I often wonder, if their beauty and charm remain undiminished precisely because they are underrated. They attracted tourists but not too many.


----------



## Shotha (Jan 18, 2021)

SSBHM said:


> Noting a lot of the good people are from Down Under



I'm from Down Under. I may have been born in England but New Zealand is where I put down roots. I used to call the UK my home country, but after the Christchurch Massacre, I started to call New Zealand my home country for political reasons and the UK is "the old country".


----------



## Barbsjw (Jan 18, 2021)

Grew up in MT, live in VT.


----------



## Shotha (Jan 18, 2021)

Barbsjw said:


> Grew up in MT, live in VT.



I have relatives in MT.


----------



## Barbsjw (Jan 18, 2021)

I grew up in Glendive.


----------



## Shotha (Jan 18, 2021)

Barbsjw said:


> I grew up in Glendive.



My relatives are/were in Billings.


----------



## Joker (Jan 20, 2021)

Barbsjw said:


> Grew up in MT, live in VT.


I lived in Great Falls for 6 years.


----------



## Barbsjw (Jan 20, 2021)

@Joker haven't lived there in 12 years.


----------



## SvenskFA (Jan 21, 2021)

Gothenburg, Sweden, Europe


----------



## jrose123 (Jan 21, 2021)

I'm from Louisiana, the cajun part with the swamps and alligators.
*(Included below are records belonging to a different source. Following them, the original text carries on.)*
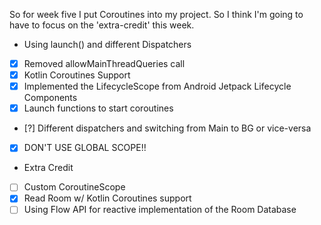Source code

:So for week five I put Coroutines into my project. So I think I'm going to have to focus on the 'extra-credit' this week.

- Using launch() and different Dispatchers
- [x] Removed allowMainThreadQueries call
- [x] Kotlin Coroutines Support
- [x] Implemented the LifecycleScope from Android Jetpack Lifecycle Components
- [x] Launch functions to start coroutines
- [?] Different dispatchers and switching from Main to BG or vice-versa
- [x] DON'T USE GLOBAL SCOPE!!

- Extra Credit
- [ ] Custom CoroutineScope
- [x] Read Room w/ Kotlin Coroutines support
- [ ] Using Flow API for reactive implementation of the Room Database
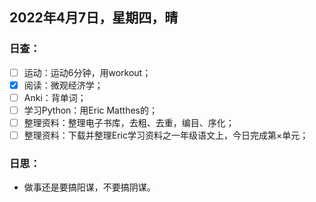 ## 2022年4月7日，星期四，晴
### 日查：
  - [ ] 运动：运动6分钟，用workout；
  - [x] 阅读：微观经济学；
  - [ ] Anki：背单词；
  - [ ] 学习Python：用Eric Matthes的；
  - [ ] 整理资料：整理电子书库，去粗、去重，编目、序化；
  - [ ] 整理资料：下载并整理Eric学习资料之一年级语文上，今日完成第×单元；
### 日思：
  * 做事还是要搞阳谋，不要搞阴谋。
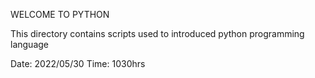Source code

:WELCOME TO PYTHON

This directory contains scripts used to introduced python programming language

Date: 2022/05/30
Time: 1030hrs
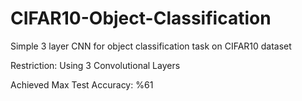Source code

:# CIFAR10-Object-Classification

Simple 3 layer CNN for object classification task on CIFAR10 dataset

Restriction: Using 3 Convolutional Layers

Achieved Max Test Accuracy: %61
Now, I live in Los Angeles.


----------



## Barbsjw (Jan 21, 2021)

@jrose123 how often do you see celebrities?


----------



## Joker (Jan 22, 2021)

Barbsjw said:


> @jrose123 how often do you see celebrities?


I bet I see more celebrities In Clarksville and Nashville then most in LA. LOL


----------



## Barbsjw (Jan 22, 2021)

@Joker I assume in Clarksville they're getting off the train?


----------



## Joker (Jan 22, 2021)

Barbsjw said:


> @Joker I assume in Clarksville they're getting off the train?


 No passenger train here but a few recording studios. And many live in the area.


----------



## Joker (Jan 22, 2021)

BigCutieDelilah said:


> Live in Florida but am from Philly


Beach photos or we call you out.


----------



## jrose123 (Jan 22, 2021)

At one time, I worked as a nanny for someone who had a tv show. I saw lots...Molly Ringwald, a cast member of Amish Mafia ( it was fake), and a Bond girl. One summer I worked in the Hamptons. I saw Sheryl Crow and Alec Baldwin. Now, I see no one...that's the good life.


----------



## Van (Jan 22, 2021)

jrose123 said:


> I'm from Louisiana, the cajun part with the swamps and alligators. Now, I live in Los Angeles.


I used to live in the cajun part... Lafayette, Carville/ St. Gabriel etc...


----------



## jrose123 (Jan 22, 2021)

Van said:


> I used to live in the cajun part... Lafayette, Carville/ St. Gabriel etc...


Lafayette is cajun. I went to UL when it was USL...a ragin cajun. Carville is Baton Rouge, not cajun.


----------



## Van (Jan 22, 2021)

jrose123 said:


> Lafayette is cajun. I went to UL when it was USL...a ragin cajun. Carville is Baton Rouge, not cajun.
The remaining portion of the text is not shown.